▶ **Stored data**
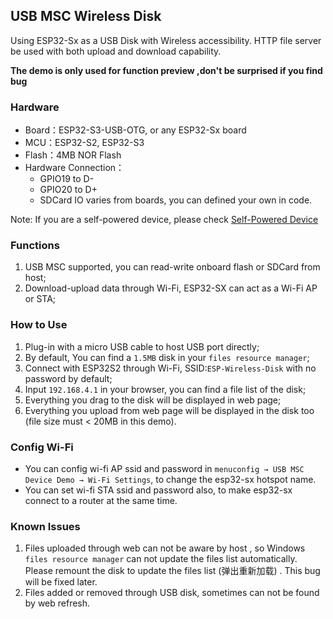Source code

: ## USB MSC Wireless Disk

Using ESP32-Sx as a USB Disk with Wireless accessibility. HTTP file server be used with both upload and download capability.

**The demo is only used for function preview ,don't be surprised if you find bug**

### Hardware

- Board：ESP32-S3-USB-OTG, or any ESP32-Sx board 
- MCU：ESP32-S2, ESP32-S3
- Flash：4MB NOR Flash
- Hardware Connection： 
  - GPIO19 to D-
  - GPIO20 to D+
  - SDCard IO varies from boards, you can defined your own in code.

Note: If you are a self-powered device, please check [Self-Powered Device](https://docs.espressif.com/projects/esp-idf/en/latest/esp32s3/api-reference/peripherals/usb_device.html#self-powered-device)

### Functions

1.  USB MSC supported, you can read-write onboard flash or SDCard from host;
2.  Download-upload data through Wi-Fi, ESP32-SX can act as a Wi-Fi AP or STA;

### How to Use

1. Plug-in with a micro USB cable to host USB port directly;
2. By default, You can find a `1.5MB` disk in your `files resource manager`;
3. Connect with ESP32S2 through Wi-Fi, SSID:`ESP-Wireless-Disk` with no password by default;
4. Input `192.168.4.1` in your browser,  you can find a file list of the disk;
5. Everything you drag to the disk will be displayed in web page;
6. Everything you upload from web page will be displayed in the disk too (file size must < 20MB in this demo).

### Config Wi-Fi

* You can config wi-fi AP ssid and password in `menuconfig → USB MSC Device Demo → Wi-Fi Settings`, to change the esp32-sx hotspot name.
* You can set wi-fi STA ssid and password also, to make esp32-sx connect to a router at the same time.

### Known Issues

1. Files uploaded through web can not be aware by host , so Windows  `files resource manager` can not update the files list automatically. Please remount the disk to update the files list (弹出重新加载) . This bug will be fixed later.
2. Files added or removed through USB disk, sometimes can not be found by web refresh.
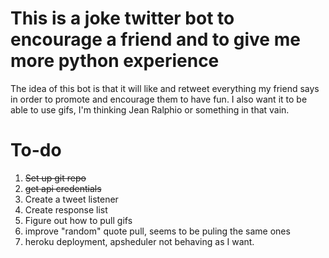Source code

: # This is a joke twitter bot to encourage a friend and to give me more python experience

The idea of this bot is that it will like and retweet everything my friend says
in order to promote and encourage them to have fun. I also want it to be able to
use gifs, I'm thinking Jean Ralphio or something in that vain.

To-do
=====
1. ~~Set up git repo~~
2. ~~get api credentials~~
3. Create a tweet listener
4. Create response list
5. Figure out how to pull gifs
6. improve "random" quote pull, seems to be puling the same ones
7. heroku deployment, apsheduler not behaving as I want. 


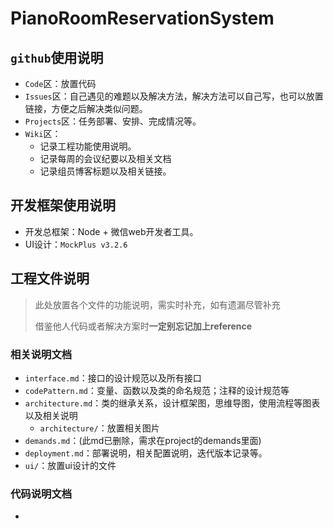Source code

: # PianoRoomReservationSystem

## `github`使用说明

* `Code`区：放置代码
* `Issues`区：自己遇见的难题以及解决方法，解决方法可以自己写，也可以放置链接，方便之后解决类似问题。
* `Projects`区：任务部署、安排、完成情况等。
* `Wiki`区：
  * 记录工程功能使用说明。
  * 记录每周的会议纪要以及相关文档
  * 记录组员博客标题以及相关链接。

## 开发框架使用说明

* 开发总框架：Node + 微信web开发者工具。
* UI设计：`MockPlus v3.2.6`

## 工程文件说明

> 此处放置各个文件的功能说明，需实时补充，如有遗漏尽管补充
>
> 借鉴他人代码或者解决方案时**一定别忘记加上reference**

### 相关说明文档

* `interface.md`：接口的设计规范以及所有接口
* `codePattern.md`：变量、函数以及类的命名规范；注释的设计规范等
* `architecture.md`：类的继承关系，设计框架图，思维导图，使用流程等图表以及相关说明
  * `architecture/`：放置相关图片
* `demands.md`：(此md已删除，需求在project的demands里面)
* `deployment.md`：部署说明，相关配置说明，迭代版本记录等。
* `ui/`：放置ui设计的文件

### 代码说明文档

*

▶ **Exercise prompt**
Write out exactly the lines above from the line with "in order to" through the line with "7. heroku deployment, apsheduler", both of them included, and leave out all other lines.

▶ **Your solution**
in order to promote and encourage them to have fun. I also want it to be able to
use gifs, I'm thinking Jean Ralphio or something in that vain.

To-do
=====
1. ~~Set up git repo~~
2. ~~get api credentials~~
3. Create a tweet listener
4. Create response list
5. Figure out how to pull gifs
6. improve "random" quote pull, seems to be puling the same ones
7. heroku deployment, apsheduler not behaving as I want. 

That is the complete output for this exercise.